A Roma, Palazzo Farnese dominava la piazza antistante, offrendo alla cittadinanza una lunga seduta incorporata nella composizione del prospetto cui faceva riscontro il potente cornicione michelangiolesco. La capacità di integrare le sedute nell’architettura delle fontane era una costante nel Rinascimento e nel Barocco. Si pensi alla fontana, di Pietro Bernini, la barcaccia, ai piedi di Trinità dei Monti e alla spettacolare di Fontana di Trevi dove la seduta di travertino cinge lo specchio d’acqua appoggiandosi alla parete perimetrale dello spazio ribassato del complesso. La seduta accoglie e, nello stesso tempo, offre un punto di osservazione avvolgente.
Identità italiana
È a Roma, con il piano di Sisto V, che possiamo cogliere visivamente lo stretto rapporto del movimento e della pausa.
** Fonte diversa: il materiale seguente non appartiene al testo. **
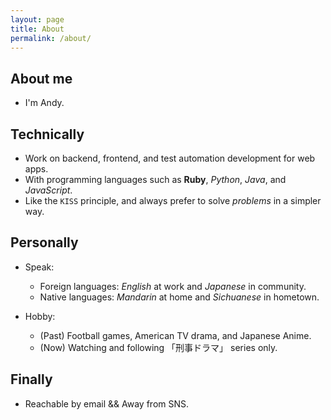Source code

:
 ```yaml
---
layout: page
title: About
permalink: /about/
---
```


## About me
  - I'm Andy.
 

## Technically
  - Work on backend, frontend, and test automation development for web apps.
  - With programming languages such as **Ruby**, *Python*, *Java*, and *JavaScript*.
  - Like the `KISS` principle, and always prefer to solve *problems* in a simpler way.
 


## Personally
  - Speak:
    + Foreign languages: *English* at work and *Japanese* in community.
    + Native languages: *Mandarin* at home and *Sichuanese* in hometown.
 
  - Hobby:
    + (Past) Football games, American TV drama, and Japanese Anime.
    + (Now) Watching and following 「刑事ドラマ」 series only.


## Finally 
  - Reachable by email && Away from SNS.
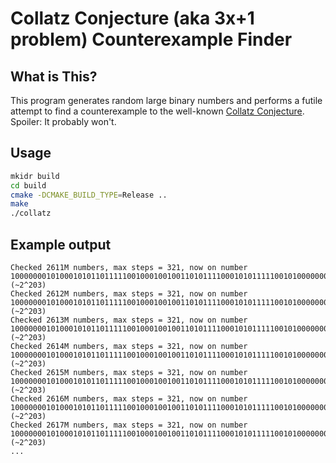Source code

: # Collatz Conjecture (aka 3x+1 problem) Counterexample Finder

## What is This?
This program generates random large binary numbers and performs a futile attempt to find a counterexample to the well-known [Collatz Conjecture](https://youtu.be/094y1Z2wpJg?si=LqJe-1eHn__2wooY). Spoiler: It probably won't.

## Usage
```sh
mkidr build
cd build
cmake -DCMAKE_BUILD_TYPE=Release ..
make
./collatz
```

## Example output
```
Checked 2611M numbers, max steps = 321, now on number 100000001010001010110111110010001001001101011110001010111110010100000001100011110001110011111101001001111101110110000111000110010001110110001011111100010000011011101010011011100000000101011000111000100011 (~2^203)
Checked 2612M numbers, max steps = 321, now on number 100000001010001010110111110010001001001101011110001010111110010100000001100011110001110011111101001001111101110110000111000110010001110110001011111100010000011011101010011011100000010100101001011100100011 (~2^203)
Checked 2613M numbers, max steps = 321, now on number 100000001010001010110111110010001001001101011110001010111110010100000001100011110001110011111101001001111101110110000111000110010001110110001011111100010000011011101010011011100000100011111010000000100011 (~2^203)
Checked 2614M numbers, max steps = 321, now on number 100000001010001010110111110010001001001101011110001010111110010100000001100011110001110011111101001001111101110110000111000110010001110110001011111100010000011011101010011011100000110011001010100100100011 (~2^203)
Checked 2615M numbers, max steps = 321, now on number 100000001010001010110111110010001001001101011110001010111110010100000001100011110001110011111101001001111101110110000111000110010001110110001011111100010000011011101010011011100001000010011011001000100011 (~2^203)
Checked 2616M numbers, max steps = 321, now on number 100000001010001010110111110010001001001101011110001010111110010100000001100011110001110011111101001001111101110110000111000110010001110110001011111100010000011011101010011011100001010001101011101100100011 (~2^203)
Checked 2617M numbers, max steps = 321, now on number 100000001010001010110111110010001001001101011110001010111110010100000001100011110001110011111101001001111101110110000111000110010001110110001011111100010000011011101010011011100001100000111100010000100011 (~2^203)
...
```
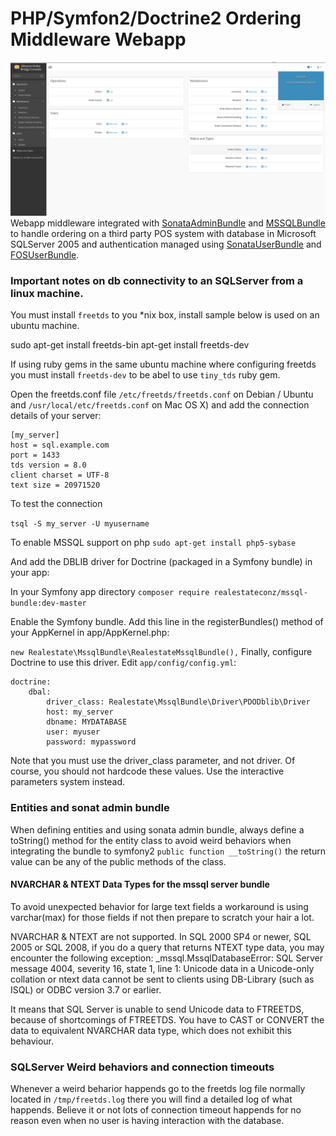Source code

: # PHP/Symfon2/Doctrine2 Ordering Middleware Webapp
![Order Bridge Image](https://github.com/edwardjrp/order_bridge/blob/public/web/order_bridge.png)
Webapp middleware integrated with [SonataAdminBundle](https://github.com/sonata-project/SonataAdminBundle) and [MSSQLBundle](https://github.com/realestateconz/MssqlBundle) to handle ordering on a third party POS system with database in Microsoft SQLServer 2005 and authentication managed using [SonataUserBundle](https://github.com/sonata-project/SonataUserBundle) and [FOSUserBundle](https://github.com/FriendsOfSymfony/FOSUserBundle).


### Important notes on db connectivity to an SQLServer from a linux machine.

You must install `freetds` to you *nix box, install sample below is used on an ubuntu machine.

sudo apt-get install freetds-bin
apt-get install freetds-dev


If using ruby gems in the same ubuntu machine where configuring freetds you must install `freetds-dev` to be abel to use `tiny_tds` ruby gem.

Open the freetds.conf file `/etc/freetds/freetds.conf` on Debian / Ubuntu and `/usr/local/etc/freetds.conf` on Mac OS X) and add the connection details of your server:

```
[my_server]
host = sql.example.com
port = 1433
tds version = 8.0
client charset = UTF-8
text size = 20971520
```

To test the connection

`tsql -S my_server -U myusername`


To enable MSSQL support on php
`sudo apt-get install php5-sybase`

And add the DBLIB driver for Doctrine (packaged in a Symfony bundle) in your app:

In your Symfony app directory
`composer require realestateconz/mssql-bundle:dev-master`

Enable the Symfony bundle. Add this line in the registerBundles() method of your AppKernel in app/AppKernel.php:

`new Realestate\MssqlBundle\RealestateMssqlBundle(),`
Finally, configure Doctrine to use this driver. Edit `app/config/config.yml`:

```
doctrine:
    dbal:
        driver_class: Realestate\MssqlBundle\Driver\PDODblib\Driver
        host: my_server
        dbname: MYDATABASE
        user: myuser
        password: mypassword
```
        
Note that you must use the driver_class parameter, and not driver. Of course, you should not hardcode these values. Use the interactive parameters system instead.

### Entities and sonat admin bundle

When defining entities and using sonata admin bundle, always define a toString() method for the entity class to avoid weird behaviors when integrating the bundle to symfony2 
`public function __toString()` the return value can be any of the public methods of the class.
 
#### NVARCHAR & NTEXT Data Types for the mssql server bundle

To avoid unexpected behavior for large text fields a workaround is using varchar(max) for those fields if not then prepare to scratch your hair a lot.

NVARCHAR & NTEXT are not supported. In SQL 2000 SP4 or newer, SQL 2005 or SQL 2008, if you do a query that returns NTEXT type data, you may encounter the following exception: _mssql.MssqlDatabaseError: SQL Server message 4004, severity 16, state 1, line 1: Unicode data in a Unicode-only collation or ntext data cannot be sent to clients using DB-Library (such as ISQL) or ODBC version 3.7 or earlier.

It means that SQL Server is unable to send Unicode data to FTREETDS, because of shortcomings of FTREETDS. You have to CAST or CONVERT the data to equivalent NVARCHAR data type, which does not exhibit this behaviour.


### SQLServer Weird behaviors and connection timeouts

Whenever a weird beharior happends go to the freetds log file normally located in `/tmp/freetds.log` there you will find a detailed log of what happends. Believe it or not lots of connection timeout happends for no reason even when no user is having interaction with the database.

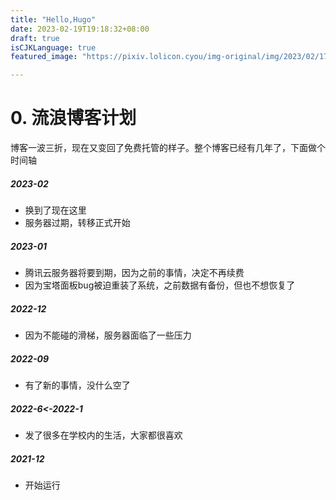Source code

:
```yaml
---
title: "Hello,Hugo"
date: 2023-02-19T19:18:32+08:00
draft: true
isCJKLanguage: true
featured_image: "https://pixiv.lolicon.cyou/img-original/img/2023/02/17/00/00/31/105447374_p0.png"

---
```

# 0. 流浪博客计划
博客一波三折，现在又变回了免费托管的样子。整个博客已经有几年了，下面做个时间轴

##### 2023-02
 - 换到了现在这里
 - 服务器过期，转移正式开始
##### 2023-01
 - 腾讯云服务器将要到期，因为之前的事情，决定不再续费 
 - 因为宝塔面板bug被迫重装了系统，之前数据有备份，但也不想恢复了
##### 2022-12
 - 因为不能碰的滑梯，服务器面临了一些压力
##### 2022-09
 - 有了新的事情，没什么空了 
##### 2022-6<-2022-1
 - 发了很多在学校内的生活，大家都很喜欢 
##### 2021-12
 - 开始运行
I percorsi dei pellegrini per raggiungere le basiliche giubilari si sviluppavano su lunghi assi stradali in cui erano collocati, come poli di orientamento, imponenti obelischi. Erano anche punti di sosta: i basamenti e le fontane disposte ai loro piedi, offrivano momenti di pausa e di ristoro.
La città antica offriva al pedone un sistema di soste utilizzando le pieghe delle piazze, i basamenti dei monumenti, i sagrati delle chiese, le scalinate e le rampe. Nella vita quotidiana soglie, muretti e parapetti offrivano una pluralità di occasioni per sostare, rivelando una irresistibile attrattività per il pedone di passaggio e le comunità di vicinato. La sosta, la seduta erano integrate nel disegno del suolo, nella sua conformazione, potremmo dire nella sua porosità, nel suo spessore.
Era questa organicità a caratterizzare lo spazio pubblico delle città italiane, spazi definiti progettualmente, ma spesso spontanei, nati dall’uso e dalle stratificazioni come ci ha raccontato Bernard Rudofsky. Nella modernità, prima nei parchi e poi nelle grandi città, appaiono le prime panchine. Le panche in pietra del giardino dedicato a Jean-Jacques Rousseau a Ermenonville orientano lo sguardo dei visitatori, invitandoli alla meditazione e al silenzio. Sono dei prototipi.
Dalla Parigi di Haussmann all’High Line
Ma è nella città, lungo i boulevard, voluti dal barone Haussmann che si afferma la panchina come arredo urbano. Il movimento dei passanti, ma anche la loro sosta non sfuggono ai pittori impressionisti che faranno della panchina un tema ricorrente. Avanza l’arredo urbano, che diventa oggetto di design e di produzione industriale, ma il progetto di architettura e di paesaggio riesce a lungo a incorporare la seduta, integrandola nel disegno complessivo.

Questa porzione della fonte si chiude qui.